Archive for April, 2006

When segmentation goes bad

April 28, 2006

Orange’s latest campaign, for me, is a prime example of how not to use a consumer segmentation. 

orange_animals.jpg

 
They’ve developed a reasonable seeming, pan-European, psychographic segmentation. Which, according to my friends at Acacia Avenue, is “a mix of psychological and demographic factors providing richer understanding of the deep motivations influencing behaviour”.

But Orange have only bleedin’ gawn and turned it around and showed it to their customers! I’m sure that’s not what you’re meant to do?! If you were, businesses could just publish their McKinsey-authored strategy, and customers would just fall all over them.

I’m pretty sure segmentation is meant to be used to:

  • Create personas and use-case scenarios for product and service development.
  • Help the organisation internalise a view of who their customers really are as people, not just revenue-earning units.
  • Develop communications messaging and media targeting.

I’m pretty sure it’s not meant to be used to:

  • Provide an advertising veneer for an unchanged and over-complicated set of tariffs.
  • Patronise customers by asking them to self-identify with a generalised set of behaviours that nobody exhibits in reality.

Lastly, as my friend Mark Gent observed yesterday, if you were going to ask customers to compare themselves to animals, would you really want to choose the Racoon – best known for rummaging in dustbins? Who’d want to identify with that behaviour?

 

 

 

Disclosure 1: Orange has been a client of mine on two occasions in the past.

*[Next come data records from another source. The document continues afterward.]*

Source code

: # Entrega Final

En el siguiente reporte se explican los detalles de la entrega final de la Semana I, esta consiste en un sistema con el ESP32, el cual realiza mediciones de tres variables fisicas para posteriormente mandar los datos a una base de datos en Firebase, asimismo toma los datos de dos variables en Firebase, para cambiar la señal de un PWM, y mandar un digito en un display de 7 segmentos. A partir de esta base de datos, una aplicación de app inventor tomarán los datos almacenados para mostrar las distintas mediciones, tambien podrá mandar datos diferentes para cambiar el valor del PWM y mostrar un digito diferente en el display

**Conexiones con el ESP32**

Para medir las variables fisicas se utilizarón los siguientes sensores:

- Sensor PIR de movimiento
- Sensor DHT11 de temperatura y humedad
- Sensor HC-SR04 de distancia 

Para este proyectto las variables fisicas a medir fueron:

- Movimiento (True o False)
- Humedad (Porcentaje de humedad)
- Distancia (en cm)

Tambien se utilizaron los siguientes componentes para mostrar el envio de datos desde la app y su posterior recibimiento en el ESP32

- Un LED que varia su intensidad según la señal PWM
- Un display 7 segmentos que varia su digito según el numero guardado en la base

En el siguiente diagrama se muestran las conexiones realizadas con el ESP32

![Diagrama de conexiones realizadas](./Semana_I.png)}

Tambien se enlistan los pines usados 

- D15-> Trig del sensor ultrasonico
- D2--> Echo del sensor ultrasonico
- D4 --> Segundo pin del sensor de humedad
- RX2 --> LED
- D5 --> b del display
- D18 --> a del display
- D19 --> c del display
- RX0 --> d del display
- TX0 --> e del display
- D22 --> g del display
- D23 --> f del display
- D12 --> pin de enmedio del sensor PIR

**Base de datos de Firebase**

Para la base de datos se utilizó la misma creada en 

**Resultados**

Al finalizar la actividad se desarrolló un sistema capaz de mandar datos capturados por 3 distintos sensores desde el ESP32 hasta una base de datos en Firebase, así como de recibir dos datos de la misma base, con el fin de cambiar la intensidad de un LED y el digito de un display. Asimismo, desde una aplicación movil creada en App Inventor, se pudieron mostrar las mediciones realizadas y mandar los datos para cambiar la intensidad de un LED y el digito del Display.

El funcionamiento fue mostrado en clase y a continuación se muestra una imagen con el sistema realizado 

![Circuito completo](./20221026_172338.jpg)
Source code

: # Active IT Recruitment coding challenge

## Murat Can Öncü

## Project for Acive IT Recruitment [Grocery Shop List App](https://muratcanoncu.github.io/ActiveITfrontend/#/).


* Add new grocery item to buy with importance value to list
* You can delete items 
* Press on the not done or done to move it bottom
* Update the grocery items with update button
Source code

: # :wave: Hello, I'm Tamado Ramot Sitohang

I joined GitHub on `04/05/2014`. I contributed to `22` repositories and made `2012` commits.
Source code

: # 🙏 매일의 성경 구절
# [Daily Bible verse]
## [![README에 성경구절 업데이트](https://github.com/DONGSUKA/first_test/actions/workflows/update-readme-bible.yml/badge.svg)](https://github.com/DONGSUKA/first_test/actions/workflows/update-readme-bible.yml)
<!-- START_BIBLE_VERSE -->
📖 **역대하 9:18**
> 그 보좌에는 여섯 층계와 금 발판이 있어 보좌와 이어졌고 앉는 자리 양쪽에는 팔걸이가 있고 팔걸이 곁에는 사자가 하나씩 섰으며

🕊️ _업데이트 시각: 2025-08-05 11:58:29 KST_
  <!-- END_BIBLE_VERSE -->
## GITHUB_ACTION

Disclosure 2: I was involved in the very early stages of developing Orange’s consumer segmentation, with the lovely Captain Haddock of Plot. Back then, we imagined it would be used to create exciting new service design concepts.

Disclosure 3: My friends at the branding agency Figtree had something to do with developing this campaign. They know I think it’s whack, I also know I’d be delighted to eat my hat if I’m proved wrong and that Orange’s sales explode as a result of this bold new approach.

Disclosure 4: My old employer Ingram have recently been shafted by Orange and their unique brand of France Telecom inspired politics. But I wrote this post in my mind long before that happened, so it’s not sour grapes.

Disclosure 5: I don’t think I’ve ever read a blog post where the disclosures are longer than the real content before.